(Source records)

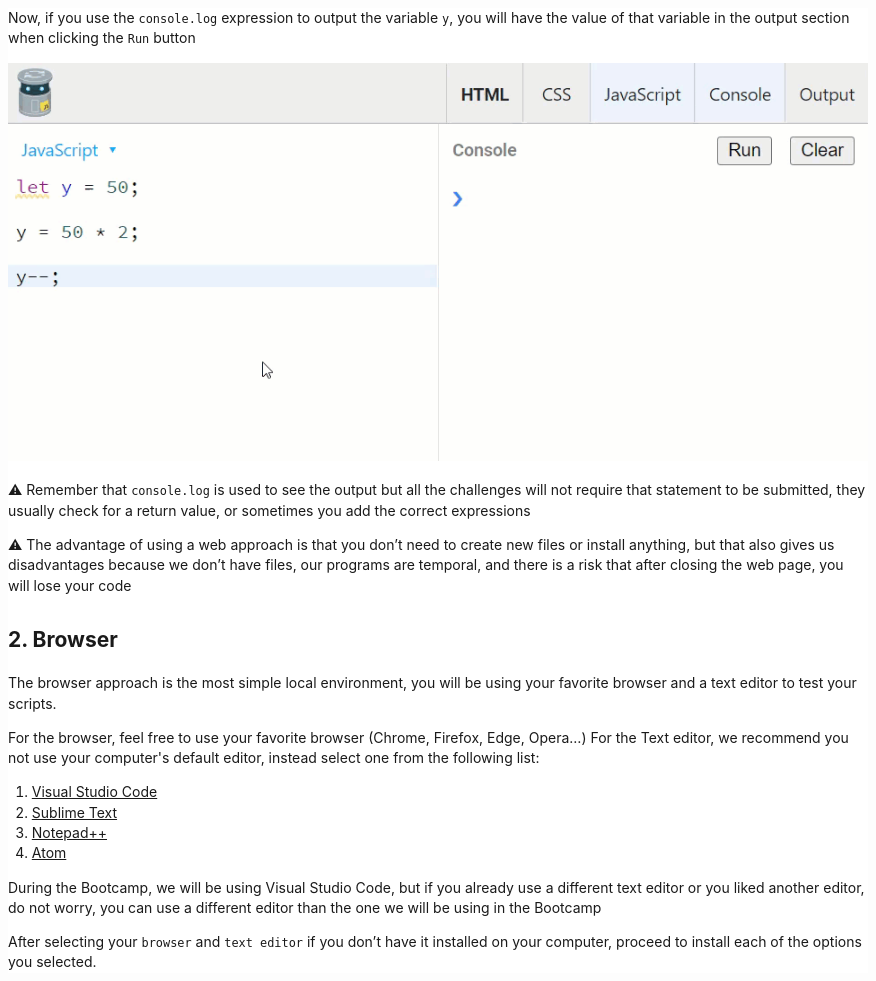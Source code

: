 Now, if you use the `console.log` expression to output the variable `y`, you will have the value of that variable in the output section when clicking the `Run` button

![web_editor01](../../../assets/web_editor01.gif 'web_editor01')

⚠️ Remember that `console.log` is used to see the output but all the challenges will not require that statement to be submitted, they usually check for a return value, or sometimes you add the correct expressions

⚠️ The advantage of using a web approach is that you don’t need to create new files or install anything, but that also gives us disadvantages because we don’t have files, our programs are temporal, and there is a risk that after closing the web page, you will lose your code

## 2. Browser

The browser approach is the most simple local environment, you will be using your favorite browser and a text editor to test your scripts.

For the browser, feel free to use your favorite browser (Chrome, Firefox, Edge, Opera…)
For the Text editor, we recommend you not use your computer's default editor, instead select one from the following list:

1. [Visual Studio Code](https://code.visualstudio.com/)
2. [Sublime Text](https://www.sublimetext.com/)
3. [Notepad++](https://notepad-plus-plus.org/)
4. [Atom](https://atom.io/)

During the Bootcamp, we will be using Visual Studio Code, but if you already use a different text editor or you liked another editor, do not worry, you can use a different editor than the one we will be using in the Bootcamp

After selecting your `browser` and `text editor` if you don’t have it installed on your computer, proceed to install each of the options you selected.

==

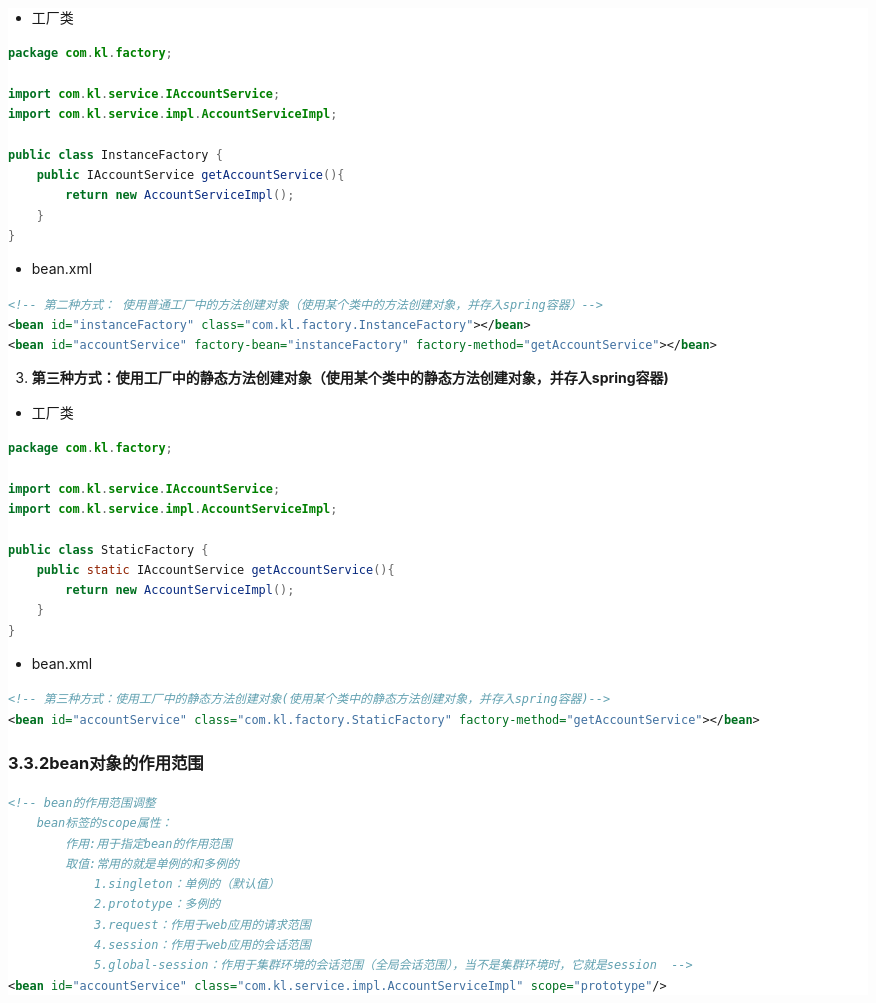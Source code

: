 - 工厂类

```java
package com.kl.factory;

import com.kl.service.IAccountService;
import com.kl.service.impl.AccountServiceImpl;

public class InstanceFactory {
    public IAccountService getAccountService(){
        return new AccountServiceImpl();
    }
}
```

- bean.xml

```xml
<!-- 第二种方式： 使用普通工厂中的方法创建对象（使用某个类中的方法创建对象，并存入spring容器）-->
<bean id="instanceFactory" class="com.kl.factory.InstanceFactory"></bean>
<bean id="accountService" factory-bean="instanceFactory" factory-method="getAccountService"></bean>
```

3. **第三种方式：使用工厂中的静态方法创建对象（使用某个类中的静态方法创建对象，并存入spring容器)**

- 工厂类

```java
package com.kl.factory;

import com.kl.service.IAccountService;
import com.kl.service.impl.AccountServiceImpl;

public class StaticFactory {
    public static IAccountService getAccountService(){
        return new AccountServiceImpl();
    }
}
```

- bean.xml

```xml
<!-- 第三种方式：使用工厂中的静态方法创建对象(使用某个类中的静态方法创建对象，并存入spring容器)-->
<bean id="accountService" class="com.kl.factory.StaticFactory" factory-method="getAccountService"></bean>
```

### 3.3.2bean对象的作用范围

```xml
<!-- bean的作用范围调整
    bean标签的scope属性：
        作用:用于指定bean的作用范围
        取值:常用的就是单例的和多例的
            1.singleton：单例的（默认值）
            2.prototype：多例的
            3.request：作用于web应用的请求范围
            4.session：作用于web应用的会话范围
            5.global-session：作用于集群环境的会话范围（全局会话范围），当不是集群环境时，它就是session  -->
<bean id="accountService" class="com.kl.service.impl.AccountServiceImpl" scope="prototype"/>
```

* Task goal:
Beginning with the line above that contains "Now, if you", copy each line exactly up to and including the line that contains "4. [Atom](https://atom.io/)", and go no further.

* Exercise result:
: Now, if you use the `console.log` expression to output the variable `y`, you will have the value of that variable in the output section when clicking the `Run` button

![web_editor01](../../../assets/web_editor01.gif 'web_editor01')

⚠️ Remember that `console.log` is used to see the output but all the challenges will not require that statement to be submitted, they usually check for a return value, or sometimes you add the correct expressions

⚠️ The advantage of using a web approach is that you don’t need to create new files or install anything, but that also gives us disadvantages because we don’t have files, our programs are temporal, and there is a risk that after closing the web page, you will lose your code

## 2. Browser

The browser approach is the most simple local environment, you will be using your favorite browser and a text editor to test your scripts.

For the browser, feel free to use your favorite browser (Chrome, Firefox, Edge, Opera…)
For the Text editor, we recommend you not use your computer's default editor, instead select one from the following list:

1. [Visual Studio Code](https://code.visualstudio.com/)
2. [Sublime Text](https://www.sublimetext.com/)
3. [Notepad++](https://notepad-plus-plus.org/)
4. [Atom](https://atom.io/)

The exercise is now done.